If I remember correctly, we got our first television in 1956; I say this because the first thing I can remember watching were stories about the Republican and Democratic conventions which nominated Eisenhower and Stevenson that year.
The second thing I remember watching was Skipper Frank (Frank Herman) in the afternoon. He showed cartoons; I loved cartoons (and still do). Mom “hated” him and his “that there” expression. I remember Tom Hatten and Popeye, Captain Kangaroo (Bob Keeshan) and Mr. Green Jeans (Hugh Brannum), Bozo the Clown, Chucko the Birthday Clown (Charles Runyon), and Engineer Bill – Red Light, Green Light – (William Stulla). And, of course, “Sherriff” John Rovick.
My favorite cartoons, however, were from the Crusader Rabbit series. As I look back on them now, they seem rather simplistic in the light of today’s computer animation. But in the 1950s they were a blast. I would often ride my bike to a friend’s house several blocks away to play, read comic books, dig in his backyard and watch Crusader Rabbit and his companion Ragland T. (The) Tiger do battle with Dudley Nightshade. Oh, what fun.
I am reminded of this because the L.A. Times this morning ran an obituary article on Lucille Bliss. I’d never seen her name before but she was the voice of Crusader Rabbit in his first series. (I can still recall the Rajah of Rinsewater; what a hoot.) Another part of my childhood gone.
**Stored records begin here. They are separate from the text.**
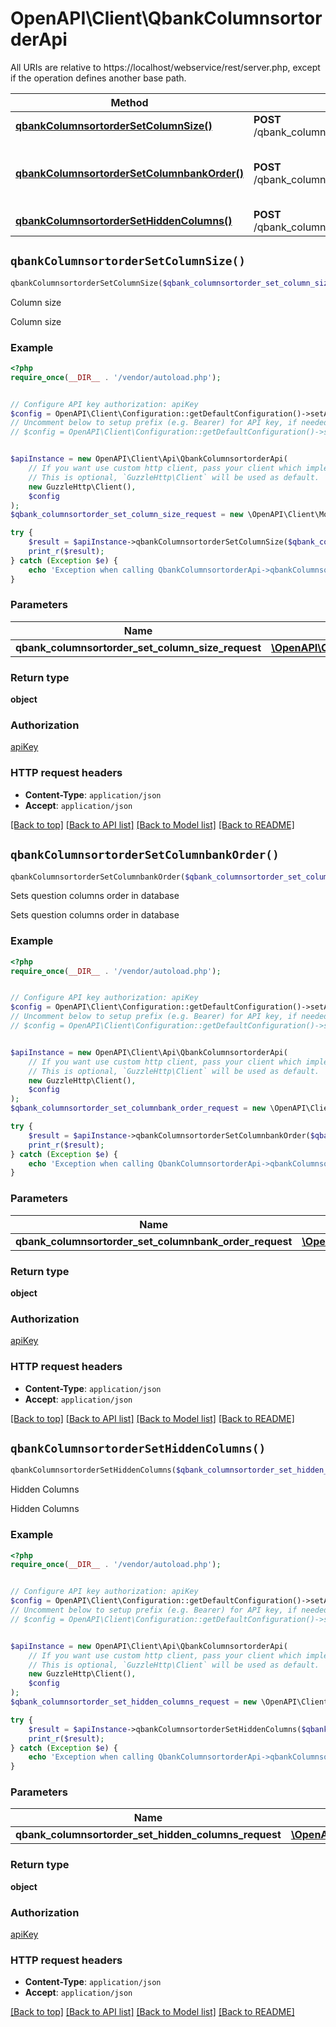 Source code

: # OpenAPI\Client\QbankColumnsortorderApi

All URIs are relative to https://localhost/webservice/rest/server.php, except if the operation defines another base path.

| Method | HTTP request | Description |
| ------------- | ------------- | ------------- |
| [**qbankColumnsortorderSetColumnSize()**](QbankColumnsortorderApi.md#qbankColumnsortorderSetColumnSize) | **POST** /qbank_columnsortorder_set_column_size | Column size |
| [**qbankColumnsortorderSetColumnbankOrder()**](QbankColumnsortorderApi.md#qbankColumnsortorderSetColumnbankOrder) | **POST** /qbank_columnsortorder_set_columnbank_order | Sets question columns order in database |
| [**qbankColumnsortorderSetHiddenColumns()**](QbankColumnsortorderApi.md#qbankColumnsortorderSetHiddenColumns) | **POST** /qbank_columnsortorder_set_hidden_columns | Hidden Columns |


## `qbankColumnsortorderSetColumnSize()`

```php
qbankColumnsortorderSetColumnSize($qbank_columnsortorder_set_column_size_request): object
```

Column size

Column size

### Example

```php
<?php
require_once(__DIR__ . '/vendor/autoload.php');


// Configure API key authorization: apiKey
$config = OpenAPI\Client\Configuration::getDefaultConfiguration()->setApiKey('Authorization', 'YOUR_API_KEY');
// Uncomment below to setup prefix (e.g. Bearer) for API key, if needed
// $config = OpenAPI\Client\Configuration::getDefaultConfiguration()->setApiKeyPrefix('Authorization', 'Bearer');


$apiInstance = new OpenAPI\Client\Api\QbankColumnsortorderApi(
    // If you want use custom http client, pass your client which implements `GuzzleHttp\ClientInterface`.
    // This is optional, `GuzzleHttp\Client` will be used as default.
    new GuzzleHttp\Client(),
    $config
);
$qbank_columnsortorder_set_column_size_request = new \OpenAPI\Client\Model\QbankColumnsortorderSetColumnSizeRequest(); // \OpenAPI\Client\Model\QbankColumnsortorderSetColumnSizeRequest

try {
    $result = $apiInstance->qbankColumnsortorderSetColumnSize($qbank_columnsortorder_set_column_size_request);
    print_r($result);
} catch (Exception $e) {
    echo 'Exception when calling QbankColumnsortorderApi->qbankColumnsortorderSetColumnSize: ', $e->getMessage(), PHP_EOL;
}
```

### Parameters

| Name | Type | Description  | Notes |
| ------------- | ------------- | ------------- | ------------- |
| **qbank_columnsortorder_set_column_size_request** | [**\OpenAPI\Client\Model\QbankColumnsortorderSetColumnSizeRequest**](../Model/QbankColumnsortorderSetColumnSizeRequest.md)|  | |

### Return type

**object**

### Authorization

[apiKey](../../README.md#apiKey)

### HTTP request headers

- **Content-Type**: `application/json`
- **Accept**: `application/json`

[[Back to top]](#) [[Back to API list]](../../README.md#endpoints)
[[Back to Model list]](../../README.md#models)
[[Back to README]](../../README.md)

## `qbankColumnsortorderSetColumnbankOrder()`

```php
qbankColumnsortorderSetColumnbankOrder($qbank_columnsortorder_set_columnbank_order_request): object
```

Sets question columns order in database

Sets question columns order in database

### Example

```php
<?php
require_once(__DIR__ . '/vendor/autoload.php');


// Configure API key authorization: apiKey
$config = OpenAPI\Client\Configuration::getDefaultConfiguration()->setApiKey('Authorization', 'YOUR_API_KEY');
// Uncomment below to setup prefix (e.g. Bearer) for API key, if needed
// $config = OpenAPI\Client\Configuration::getDefaultConfiguration()->setApiKeyPrefix('Authorization', 'Bearer');


$apiInstance = new OpenAPI\Client\Api\QbankColumnsortorderApi(
    // If you want use custom http client, pass your client which implements `GuzzleHttp\ClientInterface`.
    // This is optional, `GuzzleHttp\Client` will be used as default.
    new GuzzleHttp\Client(),
    $config
);
$qbank_columnsortorder_set_columnbank_order_request = new \OpenAPI\Client\Model\QbankColumnsortorderSetColumnbankOrderRequest(); // \OpenAPI\Client\Model\QbankColumnsortorderSetColumnbankOrderRequest

try {
    $result = $apiInstance->qbankColumnsortorderSetColumnbankOrder($qbank_columnsortorder_set_columnbank_order_request);
    print_r($result);
} catch (Exception $e) {
    echo 'Exception when calling QbankColumnsortorderApi->qbankColumnsortorderSetColumnbankOrder: ', $e->getMessage(), PHP_EOL;
}
```

### Parameters

| Name | Type | Description  | Notes |
| ------------- | ------------- | ------------- | ------------- |
| **qbank_columnsortorder_set_columnbank_order_request** | [**\OpenAPI\Client\Model\QbankColumnsortorderSetColumnbankOrderRequest**](../Model/QbankColumnsortorderSetColumnbankOrderRequest.md)|  | |

### Return type

**object**

### Authorization

[apiKey](../../README.md#apiKey)

### HTTP request headers

- **Content-Type**: `application/json`
- **Accept**: `application/json`

[[Back to top]](#) [[Back to API list]](../../README.md#endpoints)
[[Back to Model list]](../../README.md#models)
[[Back to README]](../../README.md)

## `qbankColumnsortorderSetHiddenColumns()`

```php
qbankColumnsortorderSetHiddenColumns($qbank_columnsortorder_set_hidden_columns_request): object
```

Hidden Columns

Hidden Columns

### Example

```php
<?php
require_once(__DIR__ . '/vendor/autoload.php');


// Configure API key authorization: apiKey
$config = OpenAPI\Client\Configuration::getDefaultConfiguration()->setApiKey('Authorization', 'YOUR_API_KEY');
// Uncomment below to setup prefix (e.g. Bearer) for API key, if needed
// $config = OpenAPI\Client\Configuration::getDefaultConfiguration()->setApiKeyPrefix('Authorization', 'Bearer');


$apiInstance = new OpenAPI\Client\Api\QbankColumnsortorderApi(
    // If you want use custom http client, pass your client which implements `GuzzleHttp\ClientInterface`.
    // This is optional, `GuzzleHttp\Client` will be used as default.
    new GuzzleHttp\Client(),
    $config
);
$qbank_columnsortorder_set_hidden_columns_request = new \OpenAPI\Client\Model\QbankColumnsortorderSetHiddenColumnsRequest(); // \OpenAPI\Client\Model\QbankColumnsortorderSetHiddenColumnsRequest

try {
    $result = $apiInstance->qbankColumnsortorderSetHiddenColumns($qbank_columnsortorder_set_hidden_columns_request);
    print_r($result);
} catch (Exception $e) {
    echo 'Exception when calling QbankColumnsortorderApi->qbankColumnsortorderSetHiddenColumns: ', $e->getMessage(), PHP_EOL;
}
```

### Parameters

| Name | Type | Description  | Notes |
| ------------- | ------------- | ------------- | ------------- |
| **qbank_columnsortorder_set_hidden_columns_request** | [**\OpenAPI\Client\Model\QbankColumnsortorderSetHiddenColumnsRequest**](../Model/QbankColumnsortorderSetHiddenColumnsRequest.md)|  | |

### Return type

**object**

### Authorization

[apiKey](../../README.md#apiKey)

### HTTP request headers

- **Content-Type**: `application/json`
- **Accept**: `application/json`

[[Back to top]](#) [[Back to API list]](../../README.md#endpoints)
[[Back to Model list]](../../README.md#models)
[[Back to README]](../../README.md)
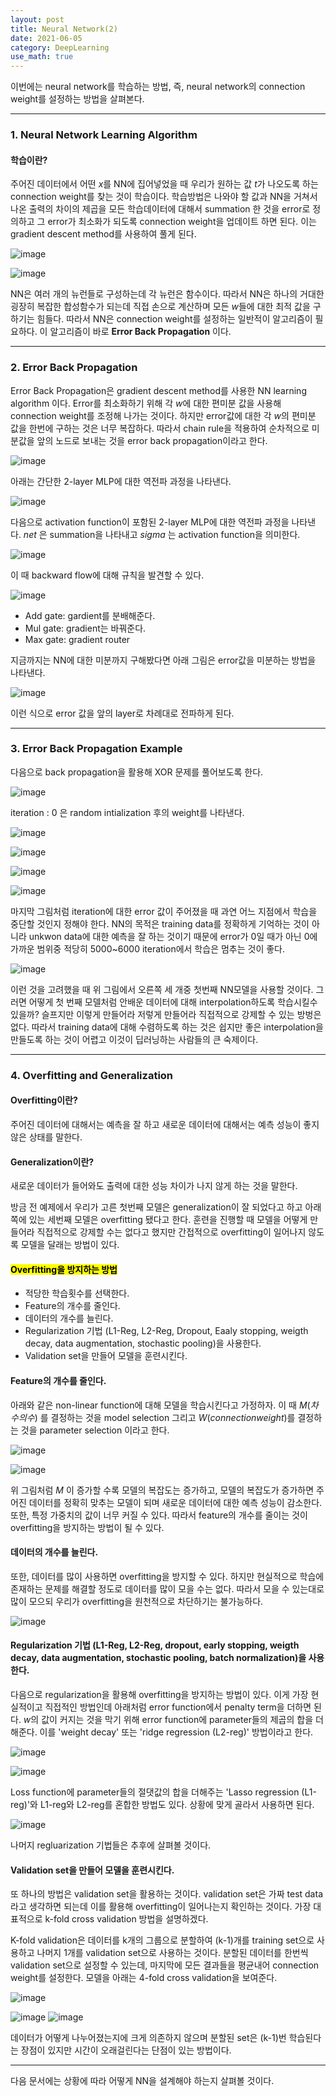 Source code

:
 ```yaml
---
layout: post
title: Neural Network(2)
date: 2021-06-05
category: DeepLearning
use_math: true
---
```


이번에는 neural network를 학습하는 방법, 즉, neural network의 connection weight를 설정하는 방법을 살펴본다. 

---

### 1. Neural Network Learning Algorithm

#### 학습이란? 

주어진 데이터에서 어떤 $x$를 NN에 집어넣었을 때 우리가 원하는 값 $t$가 나오도록 하는 connection weight를 찾는 것이 학습이다. 학습방법은 나와야 할 값과 NN을 거쳐서 나온 출력의 차이의 제곱을 모든 학습데이터에 대해서 summation 한 것을 error로 정의하고 그 error가 최소화가 되도록 connection weight을 업데이트 하면 된다. 이는 gradient descent method를 사용하여 풀게 된다.

![image](https://user-images.githubusercontent.com/61526722/120887237-a3914780-c62c-11eb-8e4e-5b9e805ad445.png)

![image](https://user-images.githubusercontent.com/61526722/120887250-adb34600-c62c-11eb-9331-27344f853cbb.png)

NN은 여러 개의 뉴런들로 구성하는데 각 뉴런은 함수이다. 따라서 NN은 하나의 거대한 굉장히 복잡한 합성함수가 되는데 직접 손으로 계산하며 모든 $w$들에 대한 최적 값을 구하기는 힘들다. 따라서 NN은 connection weight를 설정하는 일반적이 알고리즘이 필요하다. 이 알고리즘이 바로 **Error Back Propagation** 이다. 

---

### 2. Error Back Propagation

Error Back Propagation은 gradient descent method를 사용한 NN learning algorithm 이다. Error를 최소화하기 위해 각 $w$에 대한 편미분 값을 사용해 connection weight를 조정해 나가는 것이다. 하지만 error값에 대한 각 $w$의 편미분 값을 한번에 구하는 것은 너무 복잡하다. 따라서 chain rule을 적용하여 순차적으로 미분값을 앞의 노드로 보내는 것을 error back propagation이라고 한다.

![image](https://user-images.githubusercontent.com/61526722/120887843-1b14a600-c630-11eb-94c8-1079e29018dc.png)

아래는 간단한 2-layer MLP에 대한 역전파 과정을 나타낸다.

![image](https://user-images.githubusercontent.com/61526722/120888077-611e3980-c631-11eb-87dd-747434770945.png)

다음으로 activation function이 포함된 2-layer MLP에 대한 역전파 과정을 나타낸다. _net_ 은 summation을 나타내고 $sigma$ 는 activation function을 의미한다.

![image](https://user-images.githubusercontent.com/61526722/120887972-e1906a80-c630-11eb-89ec-2b42cb5c23c5.png)

이 때 backward flow에 대해 규칙을 발견할 수 있다.

![image](https://user-images.githubusercontent.com/61526722/120888030-1997ad80-c631-11eb-9ae6-cd6ea0e7f585.png)

- Add gate: gardient를 분배해준다.
- Mul gate: gradient는 바꿔준다.
- Max gate: gradient router

지금까지는 NN에 대한 미분까지 구해봤다면 아래 그림은 error값을 미분하는 방법을 나타낸다.  

![image](https://user-images.githubusercontent.com/61526722/120888131-ae9aa680-c631-11eb-9466-05bfb87a53b4.png)

이런 식으로 error 값을 앞의 layer로 차례대로 전파하게 된다.

---

### 3. Error Back Propagation Example

다음으로 back propagation을 활용해 XOR 문제를 풀어보도록 한다.

![image](https://user-images.githubusercontent.com/61526722/120890454-b6f8de80-c63d-11eb-930c-27f03b316bb3.png)

iteration : 0 은 random intialization 후의 weight를 나타낸다.

![image](https://user-images.githubusercontent.com/61526722/120890497-02ab8800-c63e-11eb-9f28-011e1d65937e.png)

![image](https://user-images.githubusercontent.com/61526722/120890541-57e79980-c63e-11eb-80e3-eafaff78e454.png)

![image](https://user-images.githubusercontent.com/61526722/120890593-ca587980-c63e-11eb-8c5b-7acd5141cf86.png)

![image](https://user-images.githubusercontent.com/61526722/120890633-10add880-c63f-11eb-8ba6-4e884a207ab1.png)

마지막 그림처럼 iteration에 대한 error 값이 주어졌을 때 과연 어느 지점에서 학습을 중단할 것인지 정해야 한다. NN의 목적은 training data를 정확하게 기억하는 것이 아니라 unkwon data에 대한 예측을 잘 하는 것이기 때문에 error가 0일 때가 아닌 0에 가까운 범위중 적당히 5000~6000 iteration에서 학습은 멈추는 것이 좋다. 

![image](https://user-images.githubusercontent.com/61526722/120890893-92eacc80-c640-11eb-98da-e4c36fe88548.png)

이런 것을 고려했을 때 위 그림에서 오른쪽 세 개중 첫번째 NN모델을 사용할 것이다. 그러면 어떻게 첫 번째 모델처럼 안배운 데이터에 대해 interpolation하도록 학습시킬수 있을까? 슬프지만 이렇게 만들어라 저렇게 만들어라 직접적으로 강제할 수 있는 방벙은 없다. 따라서 training data에 대해 수렴하도록 하는 것은 쉽지만 좋은 interpolation을 만들도록 하는 것이 어렵고 이것이 딥러닝하는 사람들의 큰 숙제이다.

---

### 4. Overfitting and Generalization

#### Overfitting이란?

주어진 데이터에 대해서는 예측을 잘 하고 새로운 데이터에 대해서는 예측 성능이 좋지 않은 상태를 말한다.

#### Generalization이란?

새로운 데이터가 들어와도 출력에 대한 성능 차이가 나지 않게 하는 것을 말한다. 

방금 전 예제에서 우리가 고른 첫번째 모델은 generalization이 잘 되었다고 하고 아래쪽에 있는 세번째 모델은 overfitting 됐다고 한다. 훈련을 진행할 때 모델을 어떻게 만들어라 직접적으로 강제할 수는 없다고 했지만 간접적으로 overfitting이 일어나지 않도록 모델을 달래는 방법이 있다.

#### <mark>Overfitting을 방지하는 방법</mark>
 - 적당한 학습횟수를 선택한다. 
 - Feature의 개수를 줄인다.
 - 데이터의 개수를 늘린다.
 - Regularization 기법 (L1-Reg, L2-Reg, Dropout, Eaaly stopping, weigth decay, data augmentation, stochastic pooling)을 사용한다.
 - Validation set을 만들어 모델을 훈련시킨다.


#### Feature의 개수를 줄인다.

아래와 같은 non-linear function에 대해 모델을 학습시킨다고 가정하자. 이 때 $M(차수의 수)$ 를 결정하는 것을 model selection 그리고 $W(connection weight)$를 결정하는 것을 parameter selection 이라고 한다.

![image](https://user-images.githubusercontent.com/61526722/120891412-7dc36d00-c643-11eb-8f8e-10179013d61a.png)

![image](https://user-images.githubusercontent.com/61526722/120891604-72247600-c644-11eb-8fbd-35760cd46ed4.png)

위 그림처럼 $M$ 이 증가할 수록 모델의 복잡도는 증가하고, 모델의 복잡도가 증가하면 주어진 데이터를 정확히 맞추는 모델이 되며 새로운 데이터에 대한 예측 성능이 감소한다. 또한, 특정 가중치의 값이 너무 커질 수 있다. 따라서 feature의 개수를 줄이는 것이 overfitting을 방지하는 방법이 될 수 있다.

#### 데이터의 개수를 늘린다.

또한, 데이터를 많이 사용하면 overfitting을 방지할 수 있다. 하지만 현실적으로 학습에 존재하는 문제를 해결할 정도로 데이터를 많이 모을 수는 없다. 따라서 모을 수 있는대로 많이 모으되 우리가 overfitting을 원천적으로 차단하기는 불가능하다.

![image](https://user-images.githubusercontent.com/61526722/120891628-92543500-c644-11eb-86bc-b587c5fdf725.png)

#### Regularization 기법 (L1-Reg, L2-Reg, dropout, early stopping, weigth decay, data augmentation, stochastic pooling, batch normalization)을 사용한다.

다음으로 regularization을 활용해 overfitting을 방지하는 방법이 있다. 이게 가장 현실적이고 직접적인 방법인데 아래처럼 error function에서 penalty term을 더하면 된다. $w$의 값이 커지는 것을 막기 위해 error function에 parameter들의 제곱의 합을 더해준다. 이를 'weight decay' 또는 'ridge regression (L2-reg)' 방법이라고 한다.

![image](https://user-images.githubusercontent.com/61526722/120891870-ddbb1300-c645-11eb-9eb6-e559ad4a2223.png)

![image](https://user-images.githubusercontent.com/61526722/120892029-0394e780-c647-11eb-8295-a27864258cf9.png)

 Loss function에 parameter들의 절댓값의 합을 더해주는 'Lasso regression (L1-reg)'와 L1-reg와 L2-reg를 혼합한 방법도 있다. 상황에 맞게 골라서 사용하면 된다.
 
![image](https://user-images.githubusercontent.com/61526722/120892147-a8172980-c647-11eb-8530-091124e1cd04.png)

나머지 regluarization 기법들은 추후에 살펴볼 것이다.

#### Validation set을 만들어 모델을 훈련시킨다.

또 하나의 방법은 validation set을 활용하는 것이다. validation set은 가짜 test data라고 생각하면 되는데 이를 활용해 overfitting이 일어나는지 확인하는 것이다. 가장 대표적으로 k-fold cross validation 방법을 설명하겠다.


K-fold validation은 데이터를 k개의 그룹으로 분할하여 (k-1)개를 training set으로 사용하고 나머지 1개를 validation set으로 사용하는 것이다. 분할된 데이터를 한번씩 validation set으로 설정할 수 있는데, 마지막에 모든 결과들을 평균내어 connection weight를 설정한다. 모델을 아래는 4-fold cross validation을 보여준다. 

![image](https://user-images.githubusercontent.com/61526722/120892197-0e9c4780-c648-11eb-8782-03937dfb6191.png)

![image](https://user-images.githubusercontent.com/61526722/120892261-5c18b480-c648-11eb-8977-2f2cfe8a9b1e.png)
![image](https://user-images.githubusercontent.com/61526722/120892276-76eb2900-c648-11eb-80ec-357db5837f3d.png)

데이터가 어떻게 나누어졌는지에 크게 의존하지 않으며 분할된 set은 (k-1)번 학습된다는 장점이 있지만 시간이 오래걸린다는 단점이 있는 방법이다.

---

다음 문서에는 상황에 따라 어떻게 NN을 설계해야 하는지 살펴볼 것이다. 


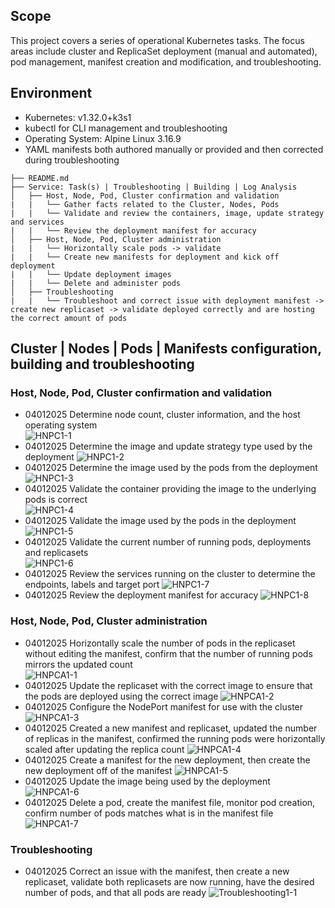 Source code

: ## Scope
This project covers a series of operational Kubernetes tasks. The focus areas include cluster and ReplicaSet deployment (manual and automated), pod management, manifest creation and modification, and troubleshooting.

## Environment
- Kubernetes: v1.32.0+k3s1
- kubectl for CLI management and troubleshooting
- Operating System: Alpine Linux 3.16.9
- YAML manifests both authored manually or provided and then corrected during troubleshooting

```
├── README.md
├── Service: Task(s) | Troubleshooting | Building | Log Analysis
│   ├── Host, Node, Pod, Cluster confirmation and validation
|   |   └── Gather facts related to the Cluster, Nodes, Pods
|   |   └── Validate and review the containers, image, update strategy and services
|   |   └── Review the deployment manifest for accuracy
│   ├── Host, Node, Pod, Cluster administration
|   |   └── Horizontally scale pods -> validate
|   |   └── Create new manifests for deployment and kick off deployment
|   |   └── Update deployment images
|   |   └── Delete and administer pods
│   ├── Troubleshooting
|   |   └── Troubleshoot and correct issue with deployment manifest -> create new replicaset -> validate deployed correctly and are hosting the correct amount of pods
```
## Cluster | Nodes | Pods | Manifests configuration, building and troubleshooting

### Host, Node, Pod, Cluster confirmation and validation
- 04012025 Determine node count, cluster information, and the host operating system  
  ![HNPC1-1](Host_Node_Pod_Cluster/HNPC1-1.jpg)
- 04012025 Determine the image and update strategy type used by the deployment
  ![HNPC1-2](Host_Node_Pod_Cluster/HNPC1-2.jpg)
- 04012025 Determine the image used by the pods from the deployment
  ![HNPC1-3](Host_Node_Pod_Cluster/HNPC1-3.jpg)
- 04012025 Validate the container providing the image to the underlying pods is correct  
  ![HNPC1-4](Host_Node_Pod_Cluster/HNPC1-4.jpg)
- 04012025 Validate the image used by the pods in the deployment
  ![HNPC1-5](Host_Node_Pod_Cluster/HNPC1-5.jpg)
- 04012025 Validate the current number of running pods, deployments and replicasets  
  ![HNPC1-6](Host_Node_Pod_Cluster/HNPC1-6.jpg)
- 04012025 Review the services running on the cluster to determine the endpoints, labels and target port
  ![HNPC1-7](Host_Node_Pod_Cluster/HNPC1-7.jpg)
- 04012025 Review the deployment manifest for accuracy
  ![HNPC1-8](Host_Node_Pod_Cluster/HNPC1-8.jpg)

### Host, Node, Pod, Cluster administration
- 04012025 Horizontally scale the number of pods in the replicaset without editing the manifest, confirm that the number of running pods mirrors the updated count  
  ![HNPCA1-1](Host_Node_Pod_Cluster_Administration/HNPCA1-1.jpg)
- 04012025 Update the replicaset with the correct image to ensure that the pods are deployed using the correct image
  ![HNPCA1-2](Host_Node_Pod_Cluster_Administration/HNPCA1-2.jpg)
- 04012025 Configure the NodePort manifest for use with the cluster  
  ![HNPCA1-3](Host_Node_Pod_Cluster_Administration/HNPCA1-3.jpg)
- 04012025 Created a new manifest and replicaset, updated the number of replicas in the manifest, confirmed the running pods were horizontally scaled after updating the replica count
  ![HNPCA1-4](Host_Node_Pod_Cluster_Administration/HNPCA1-4.jpg)
- 04012025 Create a manifest for the new deployment, then create the new deployment off of the manifest
  ![HNPCA1-5](Host_Node_Pod_Cluster_Administration/HNPCA1-5.jpg)
- 04012025 Update the image being used by the deployment
  ![HNPCA1-6](Host_Node_Pod_Cluster_Administration/HNPCA1-6.jpg)
- 04012025 Delete a pod, create the manifest file, monitor pod creation, confirm number of pods matches what is in the manifest file
  ![HNPCA1-7](Host_Node_Pod_Cluster_Administration/HNPCA1-7.jpg)

### Troubleshooting
- 04012025 Correct an issue with the manifest, then create a new replicaset, validate both replicasets are now running, have the desired number of pods, and that all pods are ready   ![Troubleshooting1-1](Troubleshooting/Troubleshooting1-1.jpg)
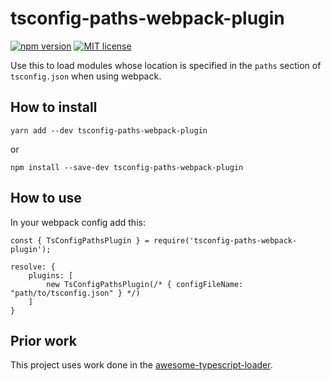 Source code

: # tsconfig-paths-webpack-plugin

[![npm version][version-image]][version-url]
[![MIT license][license-image]][license-url]

Use this to load modules whose location is specified in the `paths` section of `tsconfig.json` when using webpack.

## How to install

```
yarn add --dev tsconfig-paths-webpack-plugin
```
or
```
npm install --save-dev tsconfig-paths-webpack-plugin
```

## How to use

In your webpack config add this:

```
const { TsConfigPathsPlugin } = require('tsconfig-paths-webpack-plugin');

resolve: {
    plugins: [
        new TsConfigPathsPlugin(/* { configFileName: "path/to/tsconfig.json" } */)
    ]
}
```

## Prior work

This project uses work done in the [awesome-typescript-loader](https://github.com/s-panferov/awesome-typescript-loader).

[version-image]: https://img.shields.io/npm/v/tsconfig-paths-webpack-plugin.svg?style=flat
[version-url]: https://www.npmjs.com/package/tsconfig-paths-webpack-plugin
[license-image]: https://img.shields.io/github/license/jonaskello/tsconfig-paths-webpack-plugin.svg?style=flat
[license-url]: https://opensource.org/licenses/MIT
John Rovick died last month and Bill Stulla and Charles Runyon back in 2008. They are gone but not forgotten; I and, hopefully, many others still remember them with fondness. Some ancient Greeks subscribed to the notion that the only immortality for humanity was in the living memory of those who came after them. In my mind’s eye Engineer Bill is running his trains, Sheriff John is putting another candle on my birthday cake and Crusader and Rags are off on another adventure.